The "HALT Fentanyl Act," named after this powerful synthetic opioid, passed the House of Representatives with 321 votes in favor, including about 100 members of the Democratic minority, and 104 votes against. Having already passed the Senate, the bill must now land on Donald Trump's desk for enactment.
The new law provides for a minimum sentence of 10 years in prison for any trafficking of more than 100 grams of fentanyl or an "analogous substance."
In 2024, 80,391 people died from overdoses in the United States, a drop of 271% from the 110,035 deaths recorded the previous year, and the lowest figure since 2019.
The number of fentanyl-related deaths has also plummeted, from about 76,000 in 2023 to 48,422 last year.
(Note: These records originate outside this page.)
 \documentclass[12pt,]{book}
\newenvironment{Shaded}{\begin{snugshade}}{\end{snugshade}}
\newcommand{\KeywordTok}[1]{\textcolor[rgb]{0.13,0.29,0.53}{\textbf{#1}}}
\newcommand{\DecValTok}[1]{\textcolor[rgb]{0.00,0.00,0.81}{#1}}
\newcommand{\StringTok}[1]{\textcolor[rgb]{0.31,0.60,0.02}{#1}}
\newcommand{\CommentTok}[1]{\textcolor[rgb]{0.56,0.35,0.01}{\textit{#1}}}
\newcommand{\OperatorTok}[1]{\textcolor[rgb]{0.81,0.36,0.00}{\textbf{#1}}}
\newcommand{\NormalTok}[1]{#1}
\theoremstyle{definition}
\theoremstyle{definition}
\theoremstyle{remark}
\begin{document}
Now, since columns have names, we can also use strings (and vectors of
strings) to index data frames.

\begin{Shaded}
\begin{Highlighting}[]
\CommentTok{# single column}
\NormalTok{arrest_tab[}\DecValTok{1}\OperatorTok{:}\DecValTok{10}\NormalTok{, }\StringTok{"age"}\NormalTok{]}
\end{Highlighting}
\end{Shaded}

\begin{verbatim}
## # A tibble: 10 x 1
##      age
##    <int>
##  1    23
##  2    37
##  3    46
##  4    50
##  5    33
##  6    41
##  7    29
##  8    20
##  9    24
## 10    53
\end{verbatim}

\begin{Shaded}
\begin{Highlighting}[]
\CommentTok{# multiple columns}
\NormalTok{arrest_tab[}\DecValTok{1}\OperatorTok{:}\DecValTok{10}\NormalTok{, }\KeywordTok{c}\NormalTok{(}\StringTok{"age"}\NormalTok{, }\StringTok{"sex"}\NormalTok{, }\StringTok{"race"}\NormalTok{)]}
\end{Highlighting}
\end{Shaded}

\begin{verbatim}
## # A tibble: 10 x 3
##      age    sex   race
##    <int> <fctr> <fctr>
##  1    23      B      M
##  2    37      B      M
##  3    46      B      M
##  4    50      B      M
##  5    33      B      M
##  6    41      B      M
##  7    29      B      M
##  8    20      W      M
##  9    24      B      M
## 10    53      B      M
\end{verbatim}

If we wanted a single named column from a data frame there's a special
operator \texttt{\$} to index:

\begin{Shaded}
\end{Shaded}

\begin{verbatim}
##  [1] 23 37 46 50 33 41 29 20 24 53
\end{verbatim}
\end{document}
Republican Senate Majority Leader John Thune noted Thursday that "more Americans die from drug overdoses each year than the number of Americans who died in the entire Vietnam War."
Despite the relative consensus in Congress between Republicans and Democrats on the "HALT Fentanyl Act," several associations have expressed their opposition to the text.
According to the Leadership Conference on Civil and Human Rights, "instead of truly addressing the overdose crisis, this bill will simply repeat the mistakes of the war on drugs," waged by the United States since the presidency of Richard Nixon in the early 1970s.
With minimum sentences, "judges are prevented from modulating the punishment of an accused by taking into account the individual's past," the association added in a press release on Thursday.
The opioid crisis has its roots in the 1990s when drug manufacturers flooded the market with prescription painkillers such as OxyContin.
The current wave is fueled by fentanyl, a painkiller also prescribed by doctors that is now being diverted. The vast majority of fentanyl circulating in the United States is illicitly manufactured in China and smuggled in via Mexico.
More than a million Americans have died from overdoses in the past 20 years.